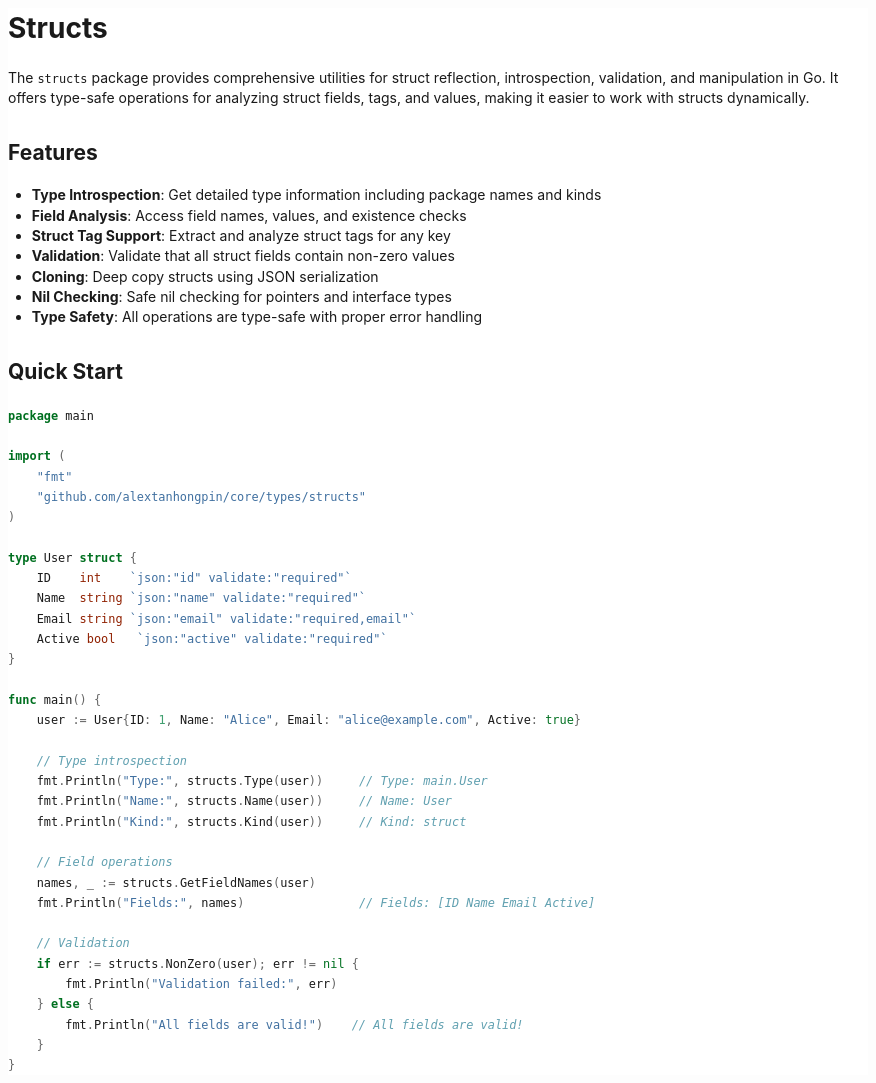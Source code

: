 # Structs

The `structs` package provides comprehensive utilities for struct reflection, introspection, validation, and manipulation in Go. It offers type-safe operations for analyzing struct fields, tags, and values, making it easier to work with structs dynamically.

## Features

- **Type Introspection**: Get detailed type information including package names and kinds
- **Field Analysis**: Access field names, values, and existence checks
- **Struct Tag Support**: Extract and analyze struct tags for any key
- **Validation**: Validate that all struct fields contain non-zero values
- **Cloning**: Deep copy structs using JSON serialization
- **Nil Checking**: Safe nil checking for pointers and interface types
- **Type Safety**: All operations are type-safe with proper error handling

## Quick Start

```go
package main

import (
    "fmt"
    "github.com/alextanhongpin/core/types/structs"
)

type User struct {
    ID    int    `json:"id" validate:"required"`
    Name  string `json:"name" validate:"required"`
    Email string `json:"email" validate:"required,email"`
    Active bool   `json:"active" validate:"required"`
}

func main() {
    user := User{ID: 1, Name: "Alice", Email: "alice@example.com", Active: true}
    
    // Type introspection
    fmt.Println("Type:", structs.Type(user))     // Type: main.User
    fmt.Println("Name:", structs.Name(user))     // Name: User
    fmt.Println("Kind:", structs.Kind(user))     // Kind: struct
    
    // Field operations
    names, _ := structs.GetFieldNames(user)
    fmt.Println("Fields:", names)                // Fields: [ID Name Email Active]
    
    // Validation
    if err := structs.NonZero(user); err != nil {
        fmt.Println("Validation failed:", err)
    } else {
        fmt.Println("All fields are valid!")    // All fields are valid!
    }
}
```
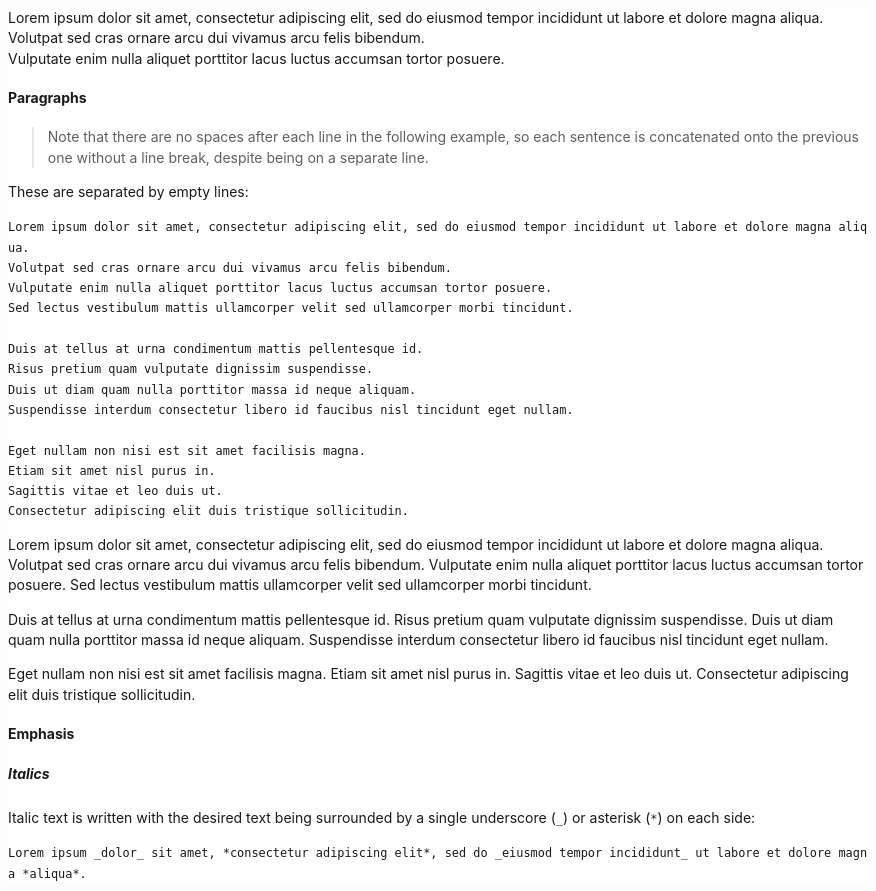 Lorem ipsum dolor sit amet, consectetur adipiscing elit, sed do eiusmod tempor incididunt ut labore et dolore magna aliqua.  
Volutpat sed cras ornare arcu dui vivamus arcu felis bibendum.  
Vulputate enim nulla aliquet porttitor lacus luctus accumsan tortor posuere.

#### Paragraphs

> Note that there are no spaces after each line in the following example, so each sentence is concatenated onto the previous one without a line break, despite being on a separate line.

These are separated by empty lines:

```
Lorem ipsum dolor sit amet, consectetur adipiscing elit, sed do eiusmod tempor incididunt ut labore et dolore magna aliqua.
Volutpat sed cras ornare arcu dui vivamus arcu felis bibendum.
Vulputate enim nulla aliquet porttitor lacus luctus accumsan tortor posuere.
Sed lectus vestibulum mattis ullamcorper velit sed ullamcorper morbi tincidunt.

Duis at tellus at urna condimentum mattis pellentesque id.
Risus pretium quam vulputate dignissim suspendisse.
Duis ut diam quam nulla porttitor massa id neque aliquam.
Suspendisse interdum consectetur libero id faucibus nisl tincidunt eget nullam.

Eget nullam non nisi est sit amet facilisis magna.
Etiam sit amet nisl purus in.
Sagittis vitae et leo duis ut.
Consectetur adipiscing elit duis tristique sollicitudin.
```

Lorem ipsum dolor sit amet, consectetur adipiscing elit, sed do eiusmod tempor incididunt ut labore et dolore magna aliqua.
Volutpat sed cras ornare arcu dui vivamus arcu felis bibendum.
Vulputate enim nulla aliquet porttitor lacus luctus accumsan tortor posuere.
Sed lectus vestibulum mattis ullamcorper velit sed ullamcorper morbi tincidunt.

Duis at tellus at urna condimentum mattis pellentesque id.
Risus pretium quam vulputate dignissim suspendisse.
Duis ut diam quam nulla porttitor massa id neque aliquam.
Suspendisse interdum consectetur libero id faucibus nisl tincidunt eget nullam.

Eget nullam non nisi est sit amet facilisis magna.
Etiam sit amet nisl purus in.
Sagittis vitae et leo duis ut.
Consectetur adipiscing elit duis tristique sollicitudin.

#### Emphasis

##### Italics

Italic text is written with the desired text being surrounded by a single underscore (`_`) or asterisk (`*`) on each side:

```
Lorem ipsum _dolor_ sit amet, *consectetur adipiscing elit*, sed do _eiusmod tempor incididunt_ ut labore et dolore magna *aliqua*.
```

**Problem details**:
Would you please copy every line in the data that contains the word "types"?

**Answer area**:
- **Nil Checking**: Safe nil checking for pointers and interface types
    "github.com/alextanhongpin/core/types/structs"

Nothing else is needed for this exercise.